▸ Stored data:
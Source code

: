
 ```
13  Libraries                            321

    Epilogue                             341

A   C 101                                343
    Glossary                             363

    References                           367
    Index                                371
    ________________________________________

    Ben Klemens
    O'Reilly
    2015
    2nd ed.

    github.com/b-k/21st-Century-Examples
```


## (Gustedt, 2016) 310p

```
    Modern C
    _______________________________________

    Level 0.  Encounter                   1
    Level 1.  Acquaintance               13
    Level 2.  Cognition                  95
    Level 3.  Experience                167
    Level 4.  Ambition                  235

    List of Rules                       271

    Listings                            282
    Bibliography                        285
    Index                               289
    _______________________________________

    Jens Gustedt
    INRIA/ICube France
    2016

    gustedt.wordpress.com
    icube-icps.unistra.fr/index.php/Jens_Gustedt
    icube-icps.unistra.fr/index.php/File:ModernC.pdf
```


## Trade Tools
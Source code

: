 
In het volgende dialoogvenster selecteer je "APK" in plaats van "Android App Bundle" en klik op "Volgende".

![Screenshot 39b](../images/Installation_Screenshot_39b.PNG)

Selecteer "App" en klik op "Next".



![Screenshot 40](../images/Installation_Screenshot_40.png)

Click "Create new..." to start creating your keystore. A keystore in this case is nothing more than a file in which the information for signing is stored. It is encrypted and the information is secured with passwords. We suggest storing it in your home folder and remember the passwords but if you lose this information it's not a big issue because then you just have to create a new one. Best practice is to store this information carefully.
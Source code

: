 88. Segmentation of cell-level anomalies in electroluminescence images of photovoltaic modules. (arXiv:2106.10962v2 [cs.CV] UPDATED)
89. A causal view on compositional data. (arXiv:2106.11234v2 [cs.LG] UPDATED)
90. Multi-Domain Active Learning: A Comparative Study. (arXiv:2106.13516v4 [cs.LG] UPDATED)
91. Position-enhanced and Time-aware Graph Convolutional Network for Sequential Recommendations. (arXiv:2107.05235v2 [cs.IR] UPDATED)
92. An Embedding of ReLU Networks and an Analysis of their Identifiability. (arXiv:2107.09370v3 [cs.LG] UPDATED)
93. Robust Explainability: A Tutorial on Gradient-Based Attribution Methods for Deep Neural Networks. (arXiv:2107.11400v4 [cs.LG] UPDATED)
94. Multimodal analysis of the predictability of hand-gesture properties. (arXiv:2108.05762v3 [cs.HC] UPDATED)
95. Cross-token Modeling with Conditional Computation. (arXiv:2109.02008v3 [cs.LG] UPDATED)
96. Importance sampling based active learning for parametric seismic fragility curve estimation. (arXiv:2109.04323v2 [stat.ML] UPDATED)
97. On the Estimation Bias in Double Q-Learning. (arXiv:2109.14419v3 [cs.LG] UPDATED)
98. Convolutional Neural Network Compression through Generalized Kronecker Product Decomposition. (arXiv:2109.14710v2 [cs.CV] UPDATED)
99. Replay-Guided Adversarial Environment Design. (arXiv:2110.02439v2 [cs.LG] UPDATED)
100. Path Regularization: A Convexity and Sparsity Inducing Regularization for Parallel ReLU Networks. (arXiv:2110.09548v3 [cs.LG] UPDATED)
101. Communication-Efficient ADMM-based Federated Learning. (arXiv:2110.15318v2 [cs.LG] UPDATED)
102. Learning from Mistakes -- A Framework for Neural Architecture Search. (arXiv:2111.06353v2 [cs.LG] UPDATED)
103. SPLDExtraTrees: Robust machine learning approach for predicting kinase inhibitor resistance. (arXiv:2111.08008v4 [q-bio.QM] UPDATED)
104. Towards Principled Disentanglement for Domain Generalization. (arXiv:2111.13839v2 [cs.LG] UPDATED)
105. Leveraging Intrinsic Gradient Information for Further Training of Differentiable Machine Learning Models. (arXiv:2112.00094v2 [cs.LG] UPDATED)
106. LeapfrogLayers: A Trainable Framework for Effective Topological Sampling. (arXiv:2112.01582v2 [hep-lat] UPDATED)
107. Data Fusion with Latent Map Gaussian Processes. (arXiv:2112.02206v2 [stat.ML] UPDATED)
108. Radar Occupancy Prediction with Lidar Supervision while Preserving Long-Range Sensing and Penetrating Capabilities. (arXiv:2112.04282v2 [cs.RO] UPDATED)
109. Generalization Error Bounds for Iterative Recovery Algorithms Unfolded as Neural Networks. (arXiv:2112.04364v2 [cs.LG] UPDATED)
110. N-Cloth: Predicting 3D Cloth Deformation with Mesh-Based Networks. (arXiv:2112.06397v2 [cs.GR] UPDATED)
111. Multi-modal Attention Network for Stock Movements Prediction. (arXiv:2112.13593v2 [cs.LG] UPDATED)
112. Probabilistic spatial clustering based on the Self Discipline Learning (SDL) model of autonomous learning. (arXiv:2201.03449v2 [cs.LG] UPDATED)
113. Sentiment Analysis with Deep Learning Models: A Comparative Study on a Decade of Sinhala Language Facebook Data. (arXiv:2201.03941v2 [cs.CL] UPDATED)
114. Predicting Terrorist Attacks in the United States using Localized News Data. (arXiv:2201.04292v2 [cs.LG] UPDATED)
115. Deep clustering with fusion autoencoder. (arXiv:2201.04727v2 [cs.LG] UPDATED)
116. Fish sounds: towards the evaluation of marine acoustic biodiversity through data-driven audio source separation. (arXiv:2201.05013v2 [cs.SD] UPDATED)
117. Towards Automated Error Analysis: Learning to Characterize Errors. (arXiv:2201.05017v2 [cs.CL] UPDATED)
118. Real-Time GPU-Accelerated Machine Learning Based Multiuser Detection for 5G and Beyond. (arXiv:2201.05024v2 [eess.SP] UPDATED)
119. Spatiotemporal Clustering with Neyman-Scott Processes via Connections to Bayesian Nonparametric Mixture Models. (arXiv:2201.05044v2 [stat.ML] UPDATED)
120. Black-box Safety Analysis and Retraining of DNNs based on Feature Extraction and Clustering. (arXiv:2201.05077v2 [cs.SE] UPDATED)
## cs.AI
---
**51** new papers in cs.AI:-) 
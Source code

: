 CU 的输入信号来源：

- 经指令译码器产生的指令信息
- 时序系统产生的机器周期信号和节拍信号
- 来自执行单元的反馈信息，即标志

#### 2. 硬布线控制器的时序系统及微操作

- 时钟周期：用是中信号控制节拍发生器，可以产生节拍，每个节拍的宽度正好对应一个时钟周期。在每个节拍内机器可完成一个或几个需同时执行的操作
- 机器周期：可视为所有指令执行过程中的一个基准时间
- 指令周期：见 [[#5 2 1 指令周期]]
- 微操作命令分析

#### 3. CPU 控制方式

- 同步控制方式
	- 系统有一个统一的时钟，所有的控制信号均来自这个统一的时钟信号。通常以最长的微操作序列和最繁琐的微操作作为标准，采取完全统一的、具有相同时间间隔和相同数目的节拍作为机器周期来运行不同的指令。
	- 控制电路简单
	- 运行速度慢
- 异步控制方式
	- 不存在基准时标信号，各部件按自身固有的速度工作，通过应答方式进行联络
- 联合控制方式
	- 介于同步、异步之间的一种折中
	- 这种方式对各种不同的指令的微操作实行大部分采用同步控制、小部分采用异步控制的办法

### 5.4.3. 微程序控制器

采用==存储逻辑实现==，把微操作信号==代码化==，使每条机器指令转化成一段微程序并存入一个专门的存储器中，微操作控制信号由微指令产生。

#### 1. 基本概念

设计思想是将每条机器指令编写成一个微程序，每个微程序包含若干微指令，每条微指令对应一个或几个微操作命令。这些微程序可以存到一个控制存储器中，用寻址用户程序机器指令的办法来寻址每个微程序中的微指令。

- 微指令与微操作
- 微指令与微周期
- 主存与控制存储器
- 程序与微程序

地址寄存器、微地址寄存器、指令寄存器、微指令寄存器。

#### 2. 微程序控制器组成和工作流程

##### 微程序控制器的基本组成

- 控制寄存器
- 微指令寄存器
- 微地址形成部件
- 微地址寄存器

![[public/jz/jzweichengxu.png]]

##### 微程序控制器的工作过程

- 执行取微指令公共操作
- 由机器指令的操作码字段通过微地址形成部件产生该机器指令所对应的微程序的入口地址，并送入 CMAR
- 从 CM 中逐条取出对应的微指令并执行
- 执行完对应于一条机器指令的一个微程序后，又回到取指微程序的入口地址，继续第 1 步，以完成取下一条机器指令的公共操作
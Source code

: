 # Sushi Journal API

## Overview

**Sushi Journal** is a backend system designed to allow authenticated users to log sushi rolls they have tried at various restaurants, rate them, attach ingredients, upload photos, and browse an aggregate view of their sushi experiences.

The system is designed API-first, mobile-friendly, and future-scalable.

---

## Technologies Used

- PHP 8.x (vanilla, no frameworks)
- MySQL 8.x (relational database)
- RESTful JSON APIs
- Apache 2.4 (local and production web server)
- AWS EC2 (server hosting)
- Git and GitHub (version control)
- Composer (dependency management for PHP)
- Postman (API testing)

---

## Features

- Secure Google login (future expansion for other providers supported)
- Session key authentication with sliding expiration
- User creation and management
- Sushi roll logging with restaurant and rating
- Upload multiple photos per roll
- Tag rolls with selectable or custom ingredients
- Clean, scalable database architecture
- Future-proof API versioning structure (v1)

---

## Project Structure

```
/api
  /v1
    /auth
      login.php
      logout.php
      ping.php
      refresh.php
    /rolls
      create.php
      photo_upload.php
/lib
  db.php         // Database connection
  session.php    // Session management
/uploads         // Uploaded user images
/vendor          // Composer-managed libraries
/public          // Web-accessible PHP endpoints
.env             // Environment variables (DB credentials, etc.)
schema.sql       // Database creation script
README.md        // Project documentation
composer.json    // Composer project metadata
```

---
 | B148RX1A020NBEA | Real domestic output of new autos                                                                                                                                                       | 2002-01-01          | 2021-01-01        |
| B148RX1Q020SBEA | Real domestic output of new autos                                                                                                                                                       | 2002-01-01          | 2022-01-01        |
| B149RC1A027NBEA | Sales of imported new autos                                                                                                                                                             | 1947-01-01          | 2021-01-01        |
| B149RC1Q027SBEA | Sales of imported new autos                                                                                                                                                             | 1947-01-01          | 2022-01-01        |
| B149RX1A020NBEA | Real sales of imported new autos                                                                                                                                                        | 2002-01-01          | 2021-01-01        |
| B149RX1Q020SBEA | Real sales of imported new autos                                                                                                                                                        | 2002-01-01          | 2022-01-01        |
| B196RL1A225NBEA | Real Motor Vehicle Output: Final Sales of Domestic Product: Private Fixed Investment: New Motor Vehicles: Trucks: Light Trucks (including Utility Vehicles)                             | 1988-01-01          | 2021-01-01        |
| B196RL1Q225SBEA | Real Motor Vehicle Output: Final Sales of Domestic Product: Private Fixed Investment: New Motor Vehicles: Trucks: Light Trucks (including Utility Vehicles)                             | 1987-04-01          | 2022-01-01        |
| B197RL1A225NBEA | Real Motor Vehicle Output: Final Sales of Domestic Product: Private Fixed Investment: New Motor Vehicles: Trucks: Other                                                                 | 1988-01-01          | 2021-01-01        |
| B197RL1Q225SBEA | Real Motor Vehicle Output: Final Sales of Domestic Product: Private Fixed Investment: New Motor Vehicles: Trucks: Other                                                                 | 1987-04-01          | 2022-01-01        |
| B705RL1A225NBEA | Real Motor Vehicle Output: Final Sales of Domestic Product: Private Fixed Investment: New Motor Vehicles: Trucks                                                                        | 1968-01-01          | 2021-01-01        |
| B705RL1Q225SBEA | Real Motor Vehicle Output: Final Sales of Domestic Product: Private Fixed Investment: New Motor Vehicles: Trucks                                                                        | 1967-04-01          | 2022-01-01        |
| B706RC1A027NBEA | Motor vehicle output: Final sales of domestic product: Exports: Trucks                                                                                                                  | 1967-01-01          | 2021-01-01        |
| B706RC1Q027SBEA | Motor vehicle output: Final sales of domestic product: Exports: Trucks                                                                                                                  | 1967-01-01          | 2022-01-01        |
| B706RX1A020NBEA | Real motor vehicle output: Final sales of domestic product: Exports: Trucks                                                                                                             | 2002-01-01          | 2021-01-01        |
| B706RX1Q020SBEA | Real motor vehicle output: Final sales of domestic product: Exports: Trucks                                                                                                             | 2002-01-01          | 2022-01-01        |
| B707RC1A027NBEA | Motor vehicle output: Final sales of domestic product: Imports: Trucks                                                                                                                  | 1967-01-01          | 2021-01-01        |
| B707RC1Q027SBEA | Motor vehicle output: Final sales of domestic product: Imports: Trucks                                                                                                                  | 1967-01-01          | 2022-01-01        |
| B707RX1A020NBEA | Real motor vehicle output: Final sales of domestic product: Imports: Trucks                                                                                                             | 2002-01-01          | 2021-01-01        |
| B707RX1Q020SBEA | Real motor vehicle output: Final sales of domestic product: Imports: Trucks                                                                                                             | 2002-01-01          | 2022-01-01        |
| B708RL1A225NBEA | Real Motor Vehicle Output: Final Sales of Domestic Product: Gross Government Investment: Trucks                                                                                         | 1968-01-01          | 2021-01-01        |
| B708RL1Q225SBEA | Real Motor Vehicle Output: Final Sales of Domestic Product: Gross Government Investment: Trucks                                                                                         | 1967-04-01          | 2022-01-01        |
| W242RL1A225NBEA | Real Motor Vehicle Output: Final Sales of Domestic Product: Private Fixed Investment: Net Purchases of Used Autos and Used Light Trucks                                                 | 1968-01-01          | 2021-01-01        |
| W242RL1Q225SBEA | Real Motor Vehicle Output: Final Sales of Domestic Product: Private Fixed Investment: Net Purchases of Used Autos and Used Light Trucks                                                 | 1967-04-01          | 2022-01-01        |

▸ Directions for this task: In the preceding material, find each line holding the word "unistra" and copy it out.

▸ Solution for this task:
    icube-icps.unistra.fr/index.php/Jens_Gustedt
    icube-icps.unistra.fr/index.php/File:ModernC.pdf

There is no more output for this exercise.